Das Seminar „So wirst Du Meister Deiner Zeit – 3 Schritte für besseres Zeitmanagement“ erleichtert die Unterscheidung von Wichtig und Dringlich.


[Video: Prof. Dr. Lothar Seiwert, GedankenTanken: So wirst du Meister deiner Zeit – 3 Schritte für besseres Zeitmanagement,Youtube ]

So pointiert der Sprecher Prof. Dr. Seiwert mit Indiskretion: „Wenn das Papier auf der Rolle zu Ende geht ist das für Dich sehr dringend, für niemand anders aber wichtig.“ und verrät „, daß die Meisten 50-60 % Ihrer Zeit […] mit Dingen verbringen, die überhaupt nicht wichtig sind, aber dringend.“

Dann führt der Speaker die Notfallregel der Unfallchirurgen an: Dringende Hilferufe verraten Lebenszeichen, wichtig hingegen ist die Rettung der Leisen Unfallopfer. Kurz: „Wer schreit lebt!“

Sein Fazit: „Wenn wir das alles wieder richtig machen, dann ist alles irgendwie wieder in Balance.“und fügt ein letztes plausibles Beispiel hinzu: Es ist Zauberei!

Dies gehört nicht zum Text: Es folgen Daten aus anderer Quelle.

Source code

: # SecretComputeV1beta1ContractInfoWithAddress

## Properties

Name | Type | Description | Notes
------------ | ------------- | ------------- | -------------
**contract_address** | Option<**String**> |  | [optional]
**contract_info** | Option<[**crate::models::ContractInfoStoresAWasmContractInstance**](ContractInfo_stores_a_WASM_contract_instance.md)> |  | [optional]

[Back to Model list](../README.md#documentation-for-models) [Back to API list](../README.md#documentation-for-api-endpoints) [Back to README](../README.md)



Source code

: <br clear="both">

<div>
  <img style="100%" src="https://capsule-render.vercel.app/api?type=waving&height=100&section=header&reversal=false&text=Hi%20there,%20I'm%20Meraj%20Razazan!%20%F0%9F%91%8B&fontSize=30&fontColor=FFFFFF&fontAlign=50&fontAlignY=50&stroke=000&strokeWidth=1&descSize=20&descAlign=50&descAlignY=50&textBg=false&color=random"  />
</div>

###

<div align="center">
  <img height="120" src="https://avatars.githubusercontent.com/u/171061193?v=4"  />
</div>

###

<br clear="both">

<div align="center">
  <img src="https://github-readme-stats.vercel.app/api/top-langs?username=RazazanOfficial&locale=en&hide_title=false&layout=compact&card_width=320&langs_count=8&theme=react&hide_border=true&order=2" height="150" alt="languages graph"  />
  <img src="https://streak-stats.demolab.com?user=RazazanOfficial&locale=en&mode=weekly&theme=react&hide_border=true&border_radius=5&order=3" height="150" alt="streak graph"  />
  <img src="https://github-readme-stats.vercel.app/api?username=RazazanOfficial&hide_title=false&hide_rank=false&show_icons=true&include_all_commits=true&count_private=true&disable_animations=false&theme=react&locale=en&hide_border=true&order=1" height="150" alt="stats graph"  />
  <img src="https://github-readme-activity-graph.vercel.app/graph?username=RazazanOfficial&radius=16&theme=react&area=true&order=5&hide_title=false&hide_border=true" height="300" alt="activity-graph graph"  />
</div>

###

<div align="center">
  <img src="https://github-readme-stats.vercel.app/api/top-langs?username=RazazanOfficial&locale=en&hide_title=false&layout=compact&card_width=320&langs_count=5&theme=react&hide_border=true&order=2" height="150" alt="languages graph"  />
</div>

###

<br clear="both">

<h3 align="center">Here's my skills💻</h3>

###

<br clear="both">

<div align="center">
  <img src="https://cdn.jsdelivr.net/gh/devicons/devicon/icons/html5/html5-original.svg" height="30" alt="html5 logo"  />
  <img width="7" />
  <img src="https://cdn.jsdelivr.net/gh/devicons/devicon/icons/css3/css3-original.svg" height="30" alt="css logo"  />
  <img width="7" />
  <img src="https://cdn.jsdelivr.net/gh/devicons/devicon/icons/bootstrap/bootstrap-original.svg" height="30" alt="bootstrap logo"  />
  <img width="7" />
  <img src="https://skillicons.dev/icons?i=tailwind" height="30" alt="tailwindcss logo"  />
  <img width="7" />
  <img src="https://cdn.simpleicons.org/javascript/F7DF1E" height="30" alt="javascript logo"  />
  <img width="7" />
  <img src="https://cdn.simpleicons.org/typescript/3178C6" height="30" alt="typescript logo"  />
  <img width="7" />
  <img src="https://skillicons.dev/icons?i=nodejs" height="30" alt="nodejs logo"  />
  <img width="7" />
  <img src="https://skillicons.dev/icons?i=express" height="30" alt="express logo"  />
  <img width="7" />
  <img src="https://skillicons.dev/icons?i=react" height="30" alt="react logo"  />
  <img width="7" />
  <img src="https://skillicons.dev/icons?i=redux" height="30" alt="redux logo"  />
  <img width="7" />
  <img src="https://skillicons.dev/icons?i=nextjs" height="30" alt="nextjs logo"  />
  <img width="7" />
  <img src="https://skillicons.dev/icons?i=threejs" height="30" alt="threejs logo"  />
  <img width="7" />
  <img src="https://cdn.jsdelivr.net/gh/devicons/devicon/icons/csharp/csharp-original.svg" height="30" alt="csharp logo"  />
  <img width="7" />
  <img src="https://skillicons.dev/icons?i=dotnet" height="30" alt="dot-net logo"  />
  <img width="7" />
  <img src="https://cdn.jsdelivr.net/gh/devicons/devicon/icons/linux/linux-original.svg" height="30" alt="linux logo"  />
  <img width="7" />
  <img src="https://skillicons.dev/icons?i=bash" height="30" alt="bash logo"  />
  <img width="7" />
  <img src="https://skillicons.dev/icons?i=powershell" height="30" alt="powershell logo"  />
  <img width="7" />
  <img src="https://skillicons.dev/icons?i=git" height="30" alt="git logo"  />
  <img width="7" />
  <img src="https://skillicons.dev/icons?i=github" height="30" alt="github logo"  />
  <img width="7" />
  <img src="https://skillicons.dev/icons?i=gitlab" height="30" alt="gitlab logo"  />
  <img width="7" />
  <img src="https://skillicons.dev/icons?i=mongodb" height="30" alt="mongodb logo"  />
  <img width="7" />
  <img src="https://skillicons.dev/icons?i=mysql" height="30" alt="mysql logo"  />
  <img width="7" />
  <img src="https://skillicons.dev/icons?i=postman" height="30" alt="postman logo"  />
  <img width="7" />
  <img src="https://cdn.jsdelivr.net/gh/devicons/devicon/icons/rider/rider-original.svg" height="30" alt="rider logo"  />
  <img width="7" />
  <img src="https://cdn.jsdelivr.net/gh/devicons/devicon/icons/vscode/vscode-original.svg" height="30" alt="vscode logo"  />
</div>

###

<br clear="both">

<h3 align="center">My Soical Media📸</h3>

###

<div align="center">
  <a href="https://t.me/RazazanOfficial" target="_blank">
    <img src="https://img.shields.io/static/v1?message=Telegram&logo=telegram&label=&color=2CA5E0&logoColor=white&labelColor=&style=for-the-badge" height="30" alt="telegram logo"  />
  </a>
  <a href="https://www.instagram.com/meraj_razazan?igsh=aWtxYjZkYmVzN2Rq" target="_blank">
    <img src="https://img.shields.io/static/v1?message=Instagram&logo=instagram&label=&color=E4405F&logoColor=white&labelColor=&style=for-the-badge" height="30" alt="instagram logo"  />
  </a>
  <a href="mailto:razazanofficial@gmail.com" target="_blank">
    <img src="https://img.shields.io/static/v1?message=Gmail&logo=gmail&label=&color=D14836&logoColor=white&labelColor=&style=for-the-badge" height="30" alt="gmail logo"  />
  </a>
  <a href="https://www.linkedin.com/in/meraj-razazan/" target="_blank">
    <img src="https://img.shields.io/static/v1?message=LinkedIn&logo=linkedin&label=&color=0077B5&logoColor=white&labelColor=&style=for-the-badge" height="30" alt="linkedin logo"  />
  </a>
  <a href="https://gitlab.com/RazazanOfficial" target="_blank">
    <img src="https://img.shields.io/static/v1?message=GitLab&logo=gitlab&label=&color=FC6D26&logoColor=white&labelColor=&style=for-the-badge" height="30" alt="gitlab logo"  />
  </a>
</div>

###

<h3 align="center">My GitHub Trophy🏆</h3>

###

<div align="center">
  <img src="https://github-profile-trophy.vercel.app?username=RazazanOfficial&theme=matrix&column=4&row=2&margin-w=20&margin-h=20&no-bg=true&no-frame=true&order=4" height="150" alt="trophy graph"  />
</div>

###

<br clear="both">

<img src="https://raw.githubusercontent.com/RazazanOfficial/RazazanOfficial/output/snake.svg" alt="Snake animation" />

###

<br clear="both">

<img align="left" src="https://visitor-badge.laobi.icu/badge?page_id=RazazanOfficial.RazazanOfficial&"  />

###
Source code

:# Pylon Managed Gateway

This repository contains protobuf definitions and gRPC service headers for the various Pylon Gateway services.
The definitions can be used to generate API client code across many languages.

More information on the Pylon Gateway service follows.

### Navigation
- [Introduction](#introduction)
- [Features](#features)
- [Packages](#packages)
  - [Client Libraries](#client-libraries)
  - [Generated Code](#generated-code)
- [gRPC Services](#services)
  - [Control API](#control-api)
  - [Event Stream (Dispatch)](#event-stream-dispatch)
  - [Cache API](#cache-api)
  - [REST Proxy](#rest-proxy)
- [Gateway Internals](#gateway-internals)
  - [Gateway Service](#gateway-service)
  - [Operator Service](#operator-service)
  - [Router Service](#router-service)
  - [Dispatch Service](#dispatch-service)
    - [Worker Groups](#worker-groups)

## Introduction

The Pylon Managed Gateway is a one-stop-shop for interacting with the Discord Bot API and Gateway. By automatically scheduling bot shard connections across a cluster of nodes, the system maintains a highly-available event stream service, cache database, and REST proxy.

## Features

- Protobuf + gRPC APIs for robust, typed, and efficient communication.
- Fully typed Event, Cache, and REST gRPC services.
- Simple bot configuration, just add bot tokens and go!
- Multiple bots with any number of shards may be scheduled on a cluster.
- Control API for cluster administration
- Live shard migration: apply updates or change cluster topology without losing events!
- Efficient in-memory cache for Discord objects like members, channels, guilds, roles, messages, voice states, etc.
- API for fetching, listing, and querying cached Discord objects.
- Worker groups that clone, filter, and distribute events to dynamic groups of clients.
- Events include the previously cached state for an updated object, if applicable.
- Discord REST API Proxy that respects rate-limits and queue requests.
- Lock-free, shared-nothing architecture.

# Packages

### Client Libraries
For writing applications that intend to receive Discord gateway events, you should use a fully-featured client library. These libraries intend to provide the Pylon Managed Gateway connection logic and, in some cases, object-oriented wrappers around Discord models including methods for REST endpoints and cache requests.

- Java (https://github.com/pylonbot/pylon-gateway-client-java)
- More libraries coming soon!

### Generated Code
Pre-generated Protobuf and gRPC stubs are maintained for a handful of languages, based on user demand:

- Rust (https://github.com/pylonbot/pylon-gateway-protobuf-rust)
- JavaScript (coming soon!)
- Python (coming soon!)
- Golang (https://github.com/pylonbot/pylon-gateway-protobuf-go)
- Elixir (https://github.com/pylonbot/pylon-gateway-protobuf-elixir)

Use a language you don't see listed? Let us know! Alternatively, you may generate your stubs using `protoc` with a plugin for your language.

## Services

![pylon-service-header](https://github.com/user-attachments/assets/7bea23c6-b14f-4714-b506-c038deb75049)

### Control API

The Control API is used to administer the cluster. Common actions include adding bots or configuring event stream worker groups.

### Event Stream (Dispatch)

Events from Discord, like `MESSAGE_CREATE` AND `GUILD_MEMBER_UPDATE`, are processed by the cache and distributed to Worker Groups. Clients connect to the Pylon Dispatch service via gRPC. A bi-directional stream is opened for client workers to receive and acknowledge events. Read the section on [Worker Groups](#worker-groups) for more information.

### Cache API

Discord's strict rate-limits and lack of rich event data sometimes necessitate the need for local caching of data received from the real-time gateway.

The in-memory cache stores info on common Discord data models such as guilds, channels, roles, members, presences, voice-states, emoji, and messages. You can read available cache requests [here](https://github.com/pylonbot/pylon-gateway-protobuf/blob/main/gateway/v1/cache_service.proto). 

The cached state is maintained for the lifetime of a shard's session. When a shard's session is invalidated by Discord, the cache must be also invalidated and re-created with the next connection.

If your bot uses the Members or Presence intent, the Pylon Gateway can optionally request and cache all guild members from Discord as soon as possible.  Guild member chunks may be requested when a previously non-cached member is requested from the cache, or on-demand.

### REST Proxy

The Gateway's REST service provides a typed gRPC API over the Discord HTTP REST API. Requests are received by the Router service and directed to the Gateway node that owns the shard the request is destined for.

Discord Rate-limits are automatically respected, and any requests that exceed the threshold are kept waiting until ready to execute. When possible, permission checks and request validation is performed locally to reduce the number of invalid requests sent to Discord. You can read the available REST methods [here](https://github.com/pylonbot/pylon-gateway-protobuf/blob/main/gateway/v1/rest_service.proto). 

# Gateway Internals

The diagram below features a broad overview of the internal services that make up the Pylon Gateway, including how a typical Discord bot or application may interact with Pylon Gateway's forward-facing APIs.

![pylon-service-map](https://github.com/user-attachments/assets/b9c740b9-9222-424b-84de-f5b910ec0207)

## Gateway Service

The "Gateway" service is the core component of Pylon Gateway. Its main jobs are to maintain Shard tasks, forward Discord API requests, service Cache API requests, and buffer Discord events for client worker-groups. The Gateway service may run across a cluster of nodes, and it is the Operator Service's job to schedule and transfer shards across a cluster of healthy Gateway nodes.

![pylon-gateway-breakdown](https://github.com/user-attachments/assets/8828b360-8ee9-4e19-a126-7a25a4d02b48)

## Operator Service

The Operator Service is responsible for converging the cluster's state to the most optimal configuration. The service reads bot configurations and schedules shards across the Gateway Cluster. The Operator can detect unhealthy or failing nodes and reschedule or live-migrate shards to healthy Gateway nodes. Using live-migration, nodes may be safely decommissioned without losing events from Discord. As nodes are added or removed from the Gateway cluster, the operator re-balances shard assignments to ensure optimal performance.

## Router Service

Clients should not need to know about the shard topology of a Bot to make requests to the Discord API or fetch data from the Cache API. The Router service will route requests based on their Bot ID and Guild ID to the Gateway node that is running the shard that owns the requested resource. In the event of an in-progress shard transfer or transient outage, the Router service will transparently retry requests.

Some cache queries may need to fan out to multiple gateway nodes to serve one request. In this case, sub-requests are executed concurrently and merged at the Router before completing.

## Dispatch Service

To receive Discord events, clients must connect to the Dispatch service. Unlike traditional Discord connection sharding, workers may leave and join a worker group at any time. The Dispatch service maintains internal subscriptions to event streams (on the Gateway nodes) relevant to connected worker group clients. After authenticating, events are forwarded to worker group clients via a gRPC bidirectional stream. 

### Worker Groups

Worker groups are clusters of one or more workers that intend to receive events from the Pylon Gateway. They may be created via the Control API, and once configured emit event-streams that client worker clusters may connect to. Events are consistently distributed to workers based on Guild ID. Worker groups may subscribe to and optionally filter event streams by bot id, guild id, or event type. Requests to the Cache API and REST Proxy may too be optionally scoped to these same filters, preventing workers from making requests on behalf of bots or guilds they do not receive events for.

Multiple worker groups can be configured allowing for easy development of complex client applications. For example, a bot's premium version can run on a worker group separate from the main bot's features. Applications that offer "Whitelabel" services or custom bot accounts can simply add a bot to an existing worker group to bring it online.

Wie sehr Zeitdruck die Beziehung zwischen Patienten und pflegerischer Versorgungen schädigt ist eine gemeinsame Erfahrung von Pflegenden und den Patienten. Die Bericht darüber sind weit verbreitet. Dieser Zeitdruck und die damit einhergehende reduzierte menschliche Würde bewegt viele Pflegende zu Ihrem beruflichen Umstieg, z.B. in die ausserklinische Intensivpflege, weil hier Zeit für den Klienten und andererseits eine pflegerisch anspruchsvolle Tätigkeit aufeinander treffen.

In der 24-Stunden-Intensivpflege, hier ist 1:1 Pflege bei Intensivpflegebedürftigen Menschen in deren eigenem Zuhause üblich, ist Zeit übrigens ein wertvoller Garant für Zufriedenheit und erfolgreiche Pflege: Sowohl für Klienten als auch den pflegenden Angestellten der Ambulanter PflegeDienst 24 GmbH gewährt die Ressource Zeit ein ganz besonderes Lebensgefühl im täglichen Arbeitsleben und fördert die „Work-Love-Balance“ (Seiwert) von Pflegekräften. Das unterstüetzt auch die Möglichkeit von 12 Stunden-Schichten, deren Intensitität bis zu 15 freie Tage monatlich ausgleichen und so besonders gegen Arbeitszeit-Freizeit-Konflikte wirken.

Moderne Pflege ermöglicht Würde für alle Beteiligten.